Fixed-Strategy Iteration CFR (FSICFR) divides the recursive CFR algorithm into two iterative passes, one forward and one backward, through a directed acyclic graph of nodes. On the forward pass, visit counts and reach probabilities of each player are accumulated, yet all strategies remain fixed. (By contrast, in CFR, the strategy at a node is updated with each CFR visit.) After all visits are counted and probabilities are accumulated, a backward pass computes utilities and updates regrets. FSICFR computational time complexity is proportional to the number of nodes times the average node outdegree, whereas CFR complexity is proportional to the number of node visits times the average node outdegree. Since the number of node visits grows exponentially in such abstracted problems, FSICFR has exponential savings in computational time per training iteration relative to CFR.

The model learns the optimal strategy for what die rank to claim and whether to doubt or accept the opponents claim

Blackjack

The player makes a bet and is dealt two cards face up. The dealer is dealt one card face up and one card face down.
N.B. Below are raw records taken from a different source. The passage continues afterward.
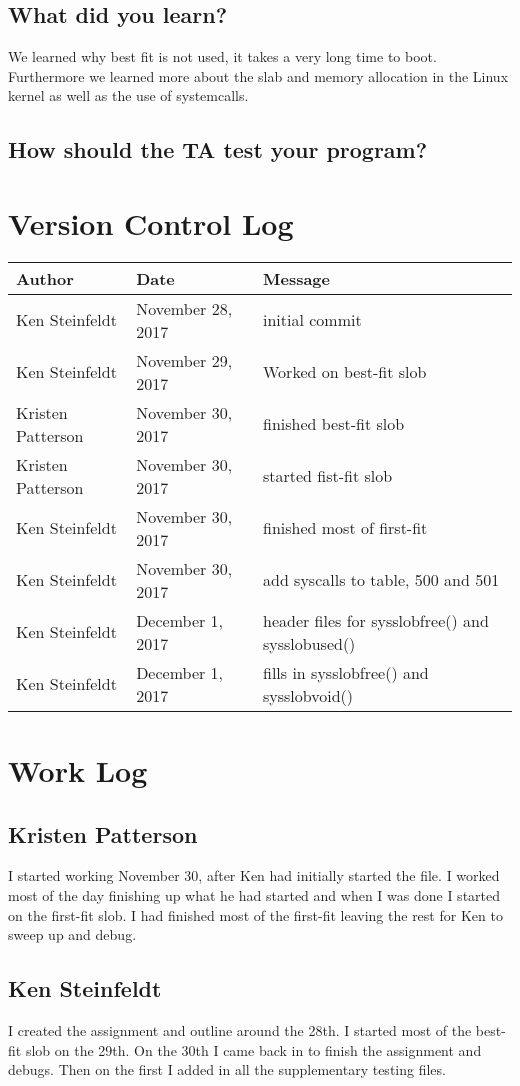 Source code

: \documentclass[10pt,letterpaper,onecolumn,draftclsnofoot]{IEEEtran}
\begin{document}
\subsection{What did you learn?}
We learned why best fit is not used, it takes a very long time to boot.
Furthermore we learned more about the slab and memory allocation in the Linux kernel as well as the use of systemcalls.

\subsection{How should the TA test your program?}

\section{Version Control Log}

\begin{center}
	\begin{tabular}{|l|l|l|}
		\hline
		\textbf{Author} & \textbf{Date} & \textbf{Message} \\ \hline
		Ken Steinfeldt & November 28, 2017 & initial commit \\ \hline
		Ken Steinfeldt & November 29, 2017 & Worked on best-fit slob \\ \hline
		Kristen Patterson & November 30, 2017 & finished best-fit slob \\ \hline
		Kristen Patterson & November 30, 2017 & started fist-fit slob \\ \hline
		Ken Steinfeldt & November 30, 2017 & finished most of first-fit \\ \hline
		Ken Steinfeldt & November 30, 2017 & add syscalls to table, 500 and 501 \\ \hline
		Ken Steinfeldt & December 1, 2017 & header files for sysslobfree() and sysslobused() \\ \hline
		Ken Steinfeldt & December 1, 2017 & fills in sysslobfree() and sysslobvoid() \\ \hline
	\end{tabular}
\end{center}

\section{Work Log}
\subsection{Kristen Patterson}
I started working November 30, after Ken had initially started the file.
I worked most of the day finishing up what he had started and when I was done I started on the first-fit slob.
I had finished most of the first-fit leaving the rest for Ken to sweep up and debug.

\subsection{Ken Steinfeldt}
I created the assignment and outline around the 28th.
I started most of the best-fit slob on the 29th.
On the 30th I came back in to finish the assignment and debugs.
Then on the first I added in all the supplementary testing files.
\end{document}
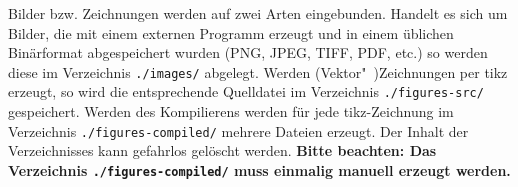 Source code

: Bilder bzw. Zeichnungen werden auf zwei
Arten eingebunden. Handelt es sich um Bilder, die mit einem externen Programm
erzeugt und in einem üblichen Binärformat abgespeichert
wurden (PNG, JPEG, TIFF, PDF, etc.) so werden diese im
Verzeichnis \texttt{./images/} abgelegt. Werden (Vektor"~)Zeichnungen per
\gls{tikz} erzeugt, so wird die entsprechende Quelldatei im Verzeichnis
\texttt{./figures-src/} gespeichert. Werden des Kompilierens werden für jede
\gls{tikz}-Zeichnung im Verzeichnis \texttt{./figures-compiled/} mehrere
Dateien erzeugt. Der Inhalt der Verzeichnisses kann gefahrlos gelöscht werden.
\textbf{Bitte beachten: Das Verzeichnis \texttt{./figures-compiled/} muss einmalig manuell erzeugt werden.}

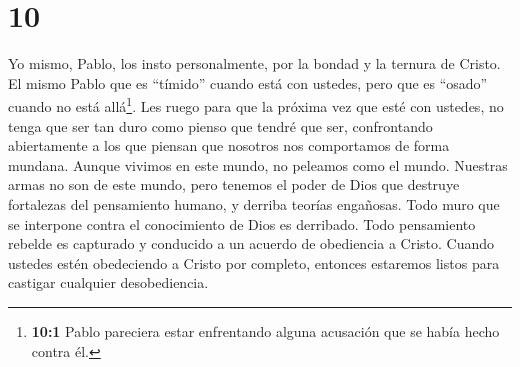 \hypertarget{section-9}{%
\section{10}\label{section-9}}

 Yo mismo, Pablo, los insto personalmente, por la bondad y
la ternura de Cristo. El mismo Pablo que es ``tímido'' cuando está con
ustedes, pero que es ``osado'' cuando no está allá\footnote{\textbf{10:1}
  Pablo pareciera estar enfrentando alguna acusación que se había hecho
  contra él.}.  Les ruego para que la próxima vez que esté
con ustedes, no tenga que ser tan duro como pienso que tendré que ser,
confrontando abiertamente a los que piensan que nosotros nos comportamos
de forma mundana.  Aunque vivimos en este mundo, no peleamos
como el mundo.  Nuestras armas no son de este mundo, pero
tenemos el poder de Dios que destruye fortalezas del pensamiento humano,
y derriba teorías engañosas.  Todo muro que se interpone
contra el conocimiento de Dios es derribado. Todo pensamiento rebelde es
capturado y conducido a un acuerdo de obediencia a Cristo. 
Cuando ustedes estén obedeciendo a Cristo por completo, entonces
estaremos listos para castigar cualquier desobediencia.

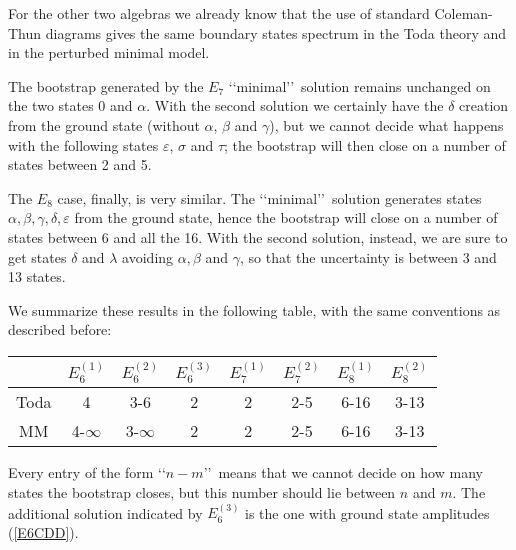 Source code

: \documentclass[a4paper,12pt]{report}
\begin{document}
\vspace{0.5cm}

For the other two algebras we already know that the use of standard Coleman-Thun diagrams gives the same boundary
states spectrum in the Toda theory and in the perturbed minimal model.

The bootstrap generated by the $E_{7}$ \lq\lq minimal\rq\rq \, solution remains unchanged on the two states $0$
and $\alpha$. With the second solution we certainly have the $\delta$ creation from the ground state (without
$\alpha$, $\beta$ and $\gamma$), but we cannot decide what happens with the following states $\varepsilon$,
$\sigma$ and $\tau$; the bootstrap will then close on a number of states between 2 and 5.

The $E_{8}$ case, finally, is very similar. The \lq\lq minimal\rq\rq \, solution generates states
$\alpha,\beta,\gamma,\delta,\varepsilon$ from the ground state, hence the bootstrap will close on a number of
states between 6 and all the 16. With the second solution, instead, we are sure to get states $\delta$ and
$\lambda$ avoiding $\alpha,\beta$ and $\gamma$, so that the uncertainty is between 3 and 13 states.

\vspace{0.5cm}

We summarize these results in the following table, with the same conventions as described before:

\begin{center}
\begin{tabular}{|c|c c c|c c|c c|}\hline
&  $ E_{6}^{(1)}$  & $ E_{6}^{(2)}$ & $ E_{6}^{(3)}$ & $ E_{7}^{(1)}$ & $ E_{7}^{(2)}$ & $ E_{8}^{(1)}$ & $
E_{8}^{(2)}$ \\ \hline
Toda  & 4 & 3-6 & 2 & 2 & 2-5 & 6-16 & 3-13 \\
MM & 4-$\infty$ & 3-$\infty$ & 2 & 2 & 2-5 & 6-16 & 3-13 \\ \hline
  \end{tabular}
\end{center}

\vspace{0.5cm}

Every entry of the form \lq\lq $n-m$\rq\rq \, means that we cannot decide on how many states the bootstrap
closes, but this number should lie between $n$ and $m$. The additional solution indicated by $E_{6}^{(3)}$ is the
one with ground state amplitudes (\ref{E6CDD}).

\vspace{1cm}
\end{document}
The objective of the game is to have a hand that sums to more than the dealer's hand, but does not sum to more than 21.

Cards 2 through 10 has values corresponding to their number. Face cards (jack, queen, king) are all valued as 10. Aces can either take the value 11 or 1.
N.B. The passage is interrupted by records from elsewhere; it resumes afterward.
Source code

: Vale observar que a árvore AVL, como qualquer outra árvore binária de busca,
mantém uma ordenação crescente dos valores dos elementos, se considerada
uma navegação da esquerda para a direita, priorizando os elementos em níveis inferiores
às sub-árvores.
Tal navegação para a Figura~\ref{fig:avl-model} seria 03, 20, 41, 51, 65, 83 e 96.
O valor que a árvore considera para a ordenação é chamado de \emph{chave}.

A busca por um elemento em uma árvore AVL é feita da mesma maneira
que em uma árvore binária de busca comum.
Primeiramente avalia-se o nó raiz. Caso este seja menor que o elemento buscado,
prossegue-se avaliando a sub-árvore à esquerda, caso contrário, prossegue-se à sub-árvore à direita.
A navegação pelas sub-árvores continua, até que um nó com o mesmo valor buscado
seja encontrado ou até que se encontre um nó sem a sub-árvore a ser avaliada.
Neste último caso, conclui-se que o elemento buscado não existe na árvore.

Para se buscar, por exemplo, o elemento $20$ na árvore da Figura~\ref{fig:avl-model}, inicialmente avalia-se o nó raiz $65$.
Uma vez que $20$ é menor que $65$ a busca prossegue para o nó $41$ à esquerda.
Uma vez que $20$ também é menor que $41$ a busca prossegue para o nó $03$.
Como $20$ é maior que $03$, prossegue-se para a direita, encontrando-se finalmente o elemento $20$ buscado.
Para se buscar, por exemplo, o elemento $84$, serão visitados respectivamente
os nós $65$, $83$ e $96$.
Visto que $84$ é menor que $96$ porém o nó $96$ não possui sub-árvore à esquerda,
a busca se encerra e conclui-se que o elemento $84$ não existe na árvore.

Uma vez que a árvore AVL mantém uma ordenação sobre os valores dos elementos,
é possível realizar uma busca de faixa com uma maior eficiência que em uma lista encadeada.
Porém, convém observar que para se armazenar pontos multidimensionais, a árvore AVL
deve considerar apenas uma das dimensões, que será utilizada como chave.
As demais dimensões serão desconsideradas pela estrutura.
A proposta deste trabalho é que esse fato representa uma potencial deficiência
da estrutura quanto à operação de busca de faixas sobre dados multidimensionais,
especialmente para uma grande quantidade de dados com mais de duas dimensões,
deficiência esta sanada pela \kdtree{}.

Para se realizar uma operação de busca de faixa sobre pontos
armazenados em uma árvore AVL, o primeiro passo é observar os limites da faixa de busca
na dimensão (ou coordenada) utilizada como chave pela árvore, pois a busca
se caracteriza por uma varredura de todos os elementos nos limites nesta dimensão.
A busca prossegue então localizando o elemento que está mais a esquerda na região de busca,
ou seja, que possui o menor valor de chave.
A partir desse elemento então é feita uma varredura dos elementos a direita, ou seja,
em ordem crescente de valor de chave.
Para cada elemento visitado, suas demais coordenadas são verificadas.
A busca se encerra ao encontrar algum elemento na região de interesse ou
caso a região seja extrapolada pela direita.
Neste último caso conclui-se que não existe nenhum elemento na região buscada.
In this game of Blackjack, the player can take 4 actions.

  • Hit: The player is dealt an additional card
  • Stand: The player does not want any additional cards and the game proceeds to showdown i.e. the dealer reveals their card and deals additional cards to themselves until their hand sums to 17 or more.
  • Double Down: The player doubles their initial bet and receives a single additional card. The game proceeds to showdown.
  • Split: This action can only be taken if the player is dealt two cards of the same rank. The player splits the hand into two hands and is dealt another card for each hand. The player bets an additional amount the size of the initial bet, so that there is a bet on each hand.
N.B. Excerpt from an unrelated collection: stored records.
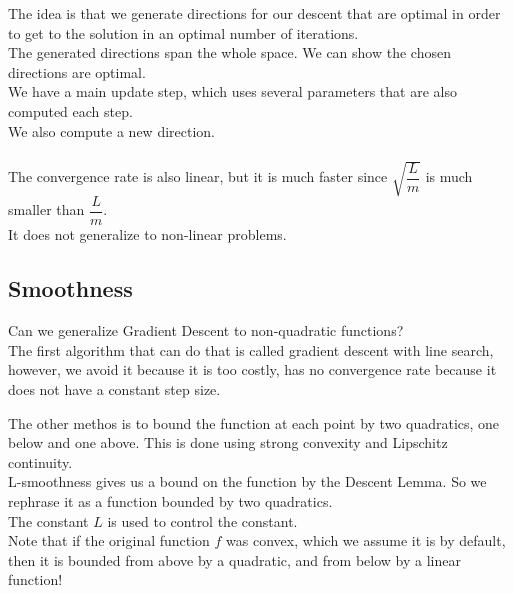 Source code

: \documentclass[12pt]{article}
\begin{document}
The idea is that we generate directions for our
descent that are optimal in order to get to the solution
in an optimal number of iterations. \\

The generated directions span the whole space.
We can show the chosen directions are optimal. \\

We have a main update step, which uses several
parameters that are also computed each step. \\
We also compute a new direction. \\

 \\

The convergence rate is also linear, but it is much faster
since $\sqrt{\dfrac{L}{m}}$ is much smaller 
than $\dfrac{L}{m}$. \\

It does not generalize to non-linear problems. \\

\newpage

\subsection*{Smoothness}

Can we generalize Gradient Descent to non-quadratic
functions? \\

The first algorithm that can do that is called
gradient descent with line search,
however, we avoid it because it is too
costly, has no convergence rate because it
does not have a constant step size. \

The other methos is to 
bound the function at each point
by two quadratics, one below and one above.
This is done using strong convexity
and Lipschitz continuity. \\

L-smoothness gives us a bound on the function
by the Descent Lemma. 
So we rephrase it as a function
bounded by two quadratics. \\

The constant $L$ is used to control the
constant. \\

Note that if the original function $f$ was
convex, which we assume it is by default,
then it is bounded from above by a quadratic,
and from below by a linear function! \\
\end{document}

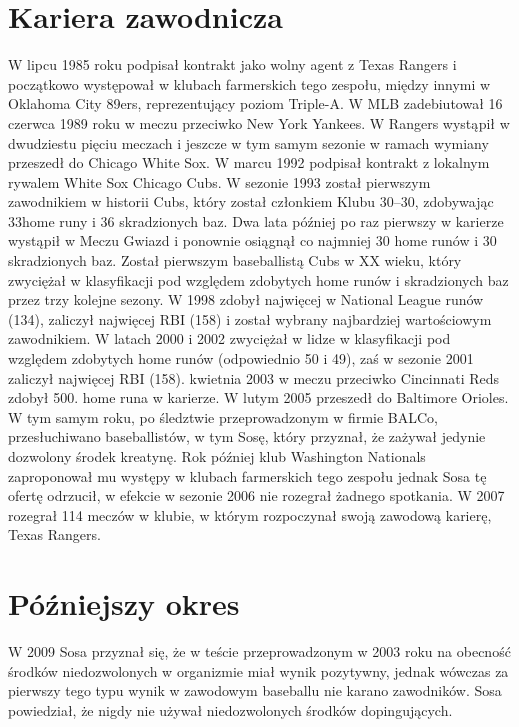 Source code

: \documentclass[a4paper,12pt]{article}
\begin{document}
\section{Kariera zawodnicza}
W lipcu 1985 roku podpisał kontrakt jako wolny agent z Texas Rangers i początkowo występował w klubach farmerskich tego zespołu, między innymi w Oklahoma City 89ers, reprezentujący poziom Triple-A. W MLB zadebiutował 16 czerwca 1989 roku w meczu przeciwko New York Yankees. W Rangers wystąpił w dwudziestu pięciu meczach i jeszcze w tym samym sezonie w ramach wymiany przeszedł do Chicago White Sox.
\newline
\newline
W marcu 1992 podpisał kontrakt z lokalnym rywalem White Sox Chicago Cubs. W sezonie 1993 został pierwszym zawodnikiem w historii Cubs, który został członkiem Klubu 30–30, zdobywając 33home runy i 36 skradzionych baz. Dwa lata później po raz pierwszy w karierze wystąpił w Meczu Gwiazd i ponownie osiągnął co najmniej 30 home runów i 30 skradzionych baz. Został pierwszym baseballistą Cubs w XX wieku, który zwyciężał w klasyfikacji pod względem zdobytych home runów i skradzionych baz przez trzy kolejne sezony. W 1998 zdobył najwięcej w National League runów (134), zaliczył najwięcej RBI (158) i został wybrany najbardziej wartościowym zawodnikiem. W latach 2000 i 2002 zwyciężał w lidze w klasyfikacji pod względem zdobytych home runów (odpowiednio 50 i 49), zaś w sezonie 2001 zaliczył najwięcej RBI (158).
\newline
{} kwietnia 2003 w meczu przeciwko Cincinnati Reds zdobył 500. home runa w karierze. W lutym 2005 przeszedł do Baltimore Orioles. W tym samym roku, po śledztwie przeprowadzonym w firmie BALCo, przesłuchiwano baseballistów, w tym Sosę, który przyznał, że zażywał jedynie dozwolony środek kreatynę.
\newline
\newline
Rok później klub Washington Nationals zaproponował mu występy w klubach farmerskich tego zespołu jednak Sosa tę ofertę odrzucił, w efekcie w sezonie 2006 nie rozegrał żadnego spotkania. W 2007 rozegrał 114 meczów w klubie, w którym rozpoczynał swoją zawodową karierę, Texas Rangers.

\section{Późniejszy okres}
W 2009 Sosa przyznał się, że w teście przeprowadzonym w 2003 roku na obecność środków niedozwolonych w organizmie miał wynik pozytywny, jednak wówczas za pierwszy tego typu wynik w zawodowym baseballu nie karano zawodników. Sosa powiedział, że nigdy nie używał niedozwolonych środków dopingujących.
\end{document}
If the dealer is dealt blackjack (21), then the player takes money back if they also got dealt blackjack, otherwise the player loses with no opportunity to take actions. If the player is dealt blackjack and the dealer is not, then the player receives 2.5 times their bet in return. If the player wins they receive their double their bet, and if they lose they receive nothing and the dealer takes their bet.

Notebook

There are two versions of the blackjack model: The first does not count cards and the second does.

The model that does not count cards has a negative expected value when fully trained. This is as expected as the house has the edge in this game. Or does it...

The second model counts the cards using the Wong-Halves card counting method. The idea of card counting is to have a running count that is added to or subtracted from based on the dealt cards. The player should bet big when the count is high i.e. there are more high cards in the deck which is favourable to the player. In the implementation, the player bets big when the count is greater than or equal to 4. I have experimented with learning the optimal count to bet big on, using a seperate CFR algorithm for the count only. This led to instability in the learning and did not reliably produce a positive expected value. Therefore, I have simply hardcoded the big bet count to 4.